[RECORDS SUPPLIED Boundary: Start]

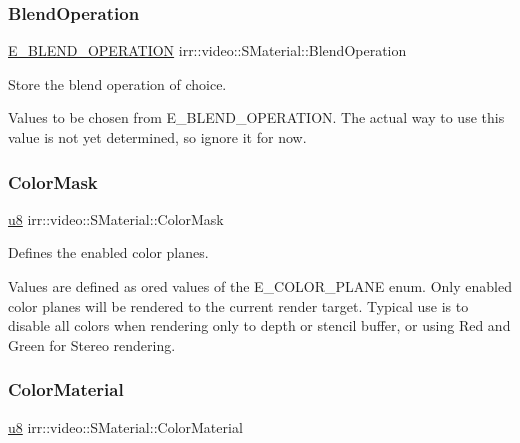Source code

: \subsubsection{\texorpdfstring{Blend\+Operation}{BlendOperation}}
{\footnotesize\ttfamily \hyperlink{namespaceirr_1_1video_a6d78c1faed23a03e8ef7b7b623bbaf2f}{E\+\_\+\+B\+L\+E\+N\+D\+\_\+\+O\+P\+E\+R\+A\+T\+I\+ON} irr\+::video\+::\+S\+Material\+::\+Blend\+Operation}



Store the blend operation of choice. 

Values to be chosen from E\+\_\+\+B\+L\+E\+N\+D\+\_\+\+O\+P\+E\+R\+A\+T\+I\+ON. The actual way to use this value is not yet determined, so ignore it for now. \mbox{\label{classirr_1_1video_1_1SMaterial_a5a4833b515b453c592224d89356dbc01}} 
\subsubsection{\texorpdfstring{Color\+Mask}{ColorMask}}
{\footnotesize\ttfamily \hyperlink{namespaceirr_a646874f69af8ff87fc10201b0254a761}{u8} irr\+::video\+::\+S\+Material\+::\+Color\+Mask}



Defines the enabled color planes. 

Values are defined as or\textquotesingle{}ed values of the E\+\_\+\+C\+O\+L\+O\+R\+\_\+\+P\+L\+A\+NE enum. Only enabled color planes will be rendered to the current render target. Typical use is to disable all colors when rendering only to depth or stencil buffer, or using Red and Green for Stereo rendering. \mbox{\label{classirr_1_1video_1_1SMaterial_a127d0d7a428cb9e5450f2e448b7652ae}} 
\subsubsection{\texorpdfstring{Color\+Material}{ColorMaterial}}
{\footnotesize\ttfamily \hyperlink{namespaceirr_a646874f69af8ff87fc10201b0254a761}{u8} irr\+::video\+::\+S\+Material\+::\+Color\+Material}



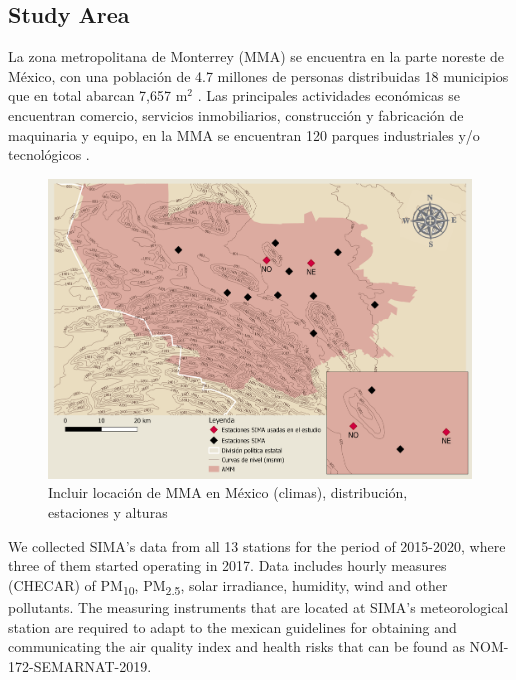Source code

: \subsection{Study Area}
La zona metropolitana de Monterrey (MMA) se encuentra en la parte noreste de México, con una población de 4.7 millones de personas distribuidas 18 municipios que en total abarcan 7,657 m$^2$ \cite{SEDESOL2018}. Las principales actividades económicas se encuentran comercio, servicios inmobiliarios, construcción y fabricación de maquinaria y equipo, en la MMA se encuentran 120 parques industriales y/o tecnológicos \cite{economia2015}.
\begin{figure}[H]
    \centering
    \includegraphics[scale=0.15]{images/map.png}
    \caption{Incluir locación de MMA en México (climas), distribución, estaciones y alturas}
    \label{fig:map}
\end{figure}
We collected SIMA’s data from all 13 stations for the period of 2015-2020, where three of them started operating in 2017. Data includes hourly measures (CHECAR) of PM\textsubscript{10}, PM\textsubscript{2.5}, solar irradiance, humidity, wind and other pollutants. The measuring instruments that are located at SIMA’s meteorological station are required to adapt to the mexican guidelines for obtaining and communicating the air quality index and health risks that can be found as NOM-172-SEMARNAT-2019.

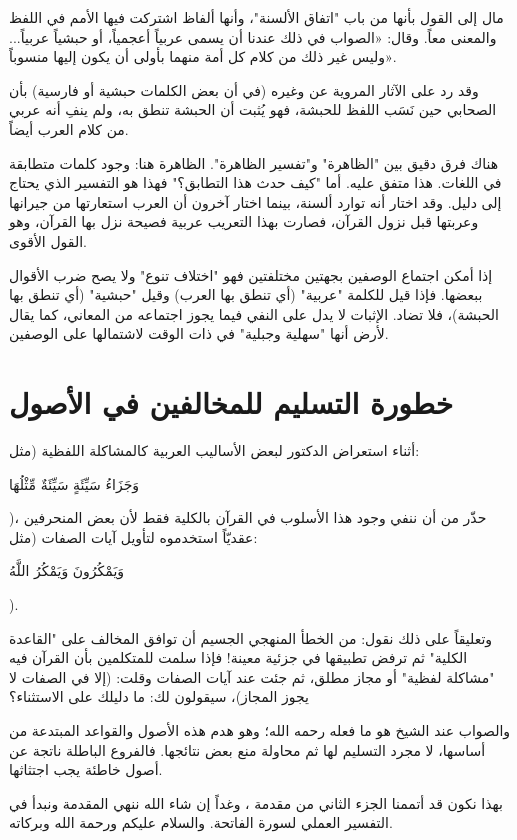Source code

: مال  إلى القول بأنها من باب "اتفاق الألسنة"، وأنها ألفاظ اشتركت فيها الأمم في اللفظ والمعنى معاً. وقال: «الصواب في ذلك عندنا أن يسمى عربياً أعجمياً، أو حبشياً عربياً... وليس غير ذلك من كلام كل أمة منهما بأولى أن يكون إليها منسوباً».

وقد رد على الآثار المروية عن  وغيره (في أن بعض الكلمات حبشية أو فارسية) بأن الصحابي حين نَسَب اللفظ للحبشة، فهو يُثبت أن الحبشة تنطق به، ولم ينفِ أنه عربي من كلام العرب أيضاً.

\begin{fawaid}
هناك فرق دقيق بين "الظاهرة" و"تفسير الظاهرة". الظاهرة هنا: وجود كلمات متطابقة في اللغات. هذا متفق عليه. أما "كيف حدث هذا التطابق؟" فهذا هو التفسير الذي يحتاج إلى دليل. وقد اختار  أنه توارد ألسنة، بينما اختار آخرون أن العرب استعارتها من جيرانها وعربتها قبل نزول القرآن، فصارت بهذا التعريب عربية فصيحة نزل بها القرآن، وهو القول الأقوى.
\end{fawaid}

\begin{fawaid}
إذا أمكن اجتماع الوصفين بجهتين مختلفتين فهو "اختلاف تنوع" ولا يصح ضرب الأقوال ببعضها. فإذا قيل للكلمة "عربية" (أي تنطق بها العرب) وقيل "حبشية" (أي تنطق بها الحبشة)، فلا تضاد. الإثبات لا يدل على النفي فيما يجوز اجتماعه من المعاني، كما يقال لأرض أنها "سهلية وجبلية" في ذات الوقت لاشتمالها على الوصفين.
\end{fawaid}

\separator

\section{خطورة التسليم للمخالفين في الأصول}
أثناء استعراض الدكتور  لبعض الأساليب العربية كالمشاكلة اللفظية (مثل: \begin{ayah}وَجَزَاءُ سَيِّئَةٍ سَيِّئَةٌ مِّثْلُهَا\end{ayah})، حذّر من أن ننفي وجود هذا الأسلوب في القرآن بالكلية فقط لأن بعض المنحرفين عقديّاً استخدموه لتأويل آيات الصفات (مثل: \begin{ayah}وَيَمْكُرُونَ وَيَمْكُرُ اللَّهُ\end{ayah}).

وتعليقاً على ذلك نقول: من الخطأ المنهجي الجسيم أن توافق المخالف على "القاعدة الكلية" ثم ترفض تطبيقها في جزئية معينة! 
فإذا سلمت للمتكلمين بأن القرآن فيه "مشاكلة لفظية" أو مجاز مطلق، ثم جئت عند آيات الصفات وقلت: (إلا في الصفات لا يجوز المجاز)، سيقولون لك: ما دليلك على الاستثناء؟

والصواب عند الشيخ هو ما فعله  رحمه الله؛ وهو هدم هذه الأصول والقواعد المبتدعة من أساسها، لا مجرد التسليم لها ثم محاولة منع بعض نتائجها. فالفروع الباطلة ناتجة عن أصول خاطئة يجب اجتثاثها.

\separator

بهذا نكون قد أتممنا الجزء الثاني من مقدمة ، وغداً إن شاء الله ننهي المقدمة ونبدأ في التفسير العملي لسورة الفاتحة. والسلام عليكم ورحمة الله وبركاته.

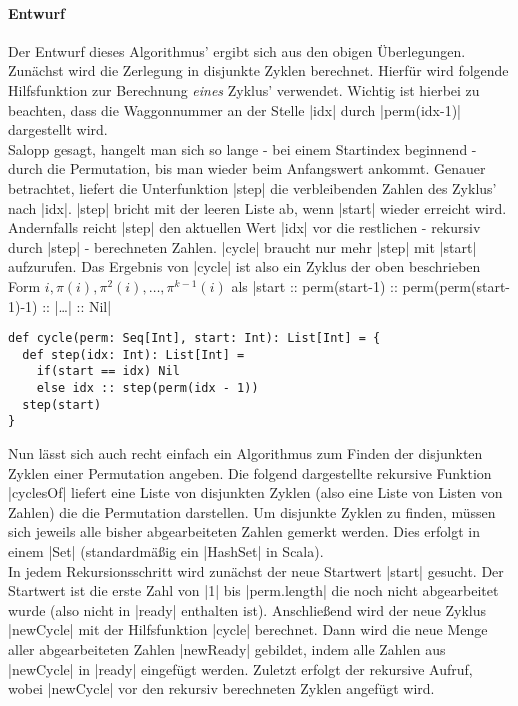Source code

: \paragraph{Entwurf}
\label{slow_cycler}
Der Entwurf dieses Algorithmus' ergibt sich aus den obigen Überlegungen. Zunächst wird die Zerlegung in disjunkte Zyklen berechnet.
Hierfür wird folgende Hilfsfunktion zur Berechnung \emph{eines} Zyklus' verwendet.
Wichtig ist hierbei zu beachten, dass die Waggonnummer an der Stelle |idx| durch |perm(idx-1)| dargestellt wird.\\
Salopp gesagt, hangelt man sich so lange - bei einem Startindex beginnend - durch die Permutation, bis man wieder beim Anfangswert ankommt.
Genauer betrachtet, liefert die Unterfunktion |step| die verbleibenden Zahlen des Zyklus' nach |idx|.
|step| bricht mit der leeren Liste ab, wenn |start| wieder erreicht wird.
Andernfalls reicht |step| den aktuellen Wert |idx| vor die restlichen - rekursiv durch |step| - berechneten Zahlen.
|cycle| braucht nur mehr |step| mit |start| aufzurufen.
Das Ergebnis von |cycle| ist also ein Zyklus der oben beschrieben Form $i, \pi(i), \pi^2(i), \dots, \pi^{k-1}(i)$
als |start :: perm(start-1) :: perm(perm(start-1)-1) :: |\dots| :: Nil|
\lstset{language=Scala}
\lstset{basicstyle=\ttfamily\normalsize}
\begin{lstlisting}
def cycle(perm: Seq[Int], start: Int): List[Int] = {
  def step(idx: Int): List[Int] =
    if(start == idx) Nil
    else idx :: step(perm(idx - 1))
  step(start)
}
\end{lstlisting}
Nun lässt sich auch recht einfach ein Algorithmus zum Finden der disjunkten Zyklen einer Permutation angeben.
Die folgend dargestellte rekursive Funktion |cyclesOf| liefert eine Liste von disjunkten Zyklen (also eine Liste von Listen von Zahlen)
die die Permutation darstellen. Um disjunkte Zyklen zu finden, müssen sich jeweils alle bisher abgearbeiteten Zahlen gemerkt werden.
Dies erfolgt in einem |Set| (standardmäßig ein |HashSet| in Scala). \\
In jedem Rekursionsschritt wird zunächst der neue Startwert |start| gesucht.
Der Startwert ist die erste Zahl von |1| bis |perm.length| die noch nicht abgearbeitet wurde (also nicht in |ready| enthalten ist).
Anschließend wird der neue Zyklus |newCycle| mit der Hilfsfunktion |cycle| berechnet.
Dann wird die neue Menge aller abgearbeiteten Zahlen |newReady| gebildet, indem alle Zahlen aus |newCycle| in |ready| eingefügt werden.
Zuletzt erfolgt der rekursive Aufruf, wobei |newCycle| vor den rekursiv berechneten Zyklen angefügt wird.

[RECORDS SUPPLIED Boundary: End]

WHAT YOU ARE ASKED TO DO: Every line from the top of the records above to the line with "Defines the enabled color planes.", inclusive, should be duplicated exactly, minus the pictures.

REPLY:
Source code

: \subsubsection{\texorpdfstring{Blend\+Operation}{BlendOperation}}
{\footnotesize\ttfamily \hyperlink{namespaceirr_1_1video_a6d78c1faed23a03e8ef7b7b623bbaf2f}{E\+\_\+\+B\+L\+E\+N\+D\+\_\+\+O\+P\+E\+R\+A\+T\+I\+ON} irr\+::video\+::\+S\+Material\+::\+Blend\+Operation}



Store the blend operation of choice. 

Values to be chosen from E\+\_\+\+B\+L\+E\+N\+D\+\_\+\+O\+P\+E\+R\+A\+T\+I\+ON. The actual way to use this value is not yet determined, so ignore it for now. \mbox{\label{classirr_1_1video_1_1SMaterial_a5a4833b515b453c592224d89356dbc01}} 
\subsubsection{\texorpdfstring{Color\+Mask}{ColorMask}}
{\footnotesize\ttfamily \hyperlink{namespaceirr_a646874f69af8ff87fc10201b0254a761}{u8} irr\+::video\+::\+S\+Material\+::\+Color\+Mask}



Defines the enabled color planes. 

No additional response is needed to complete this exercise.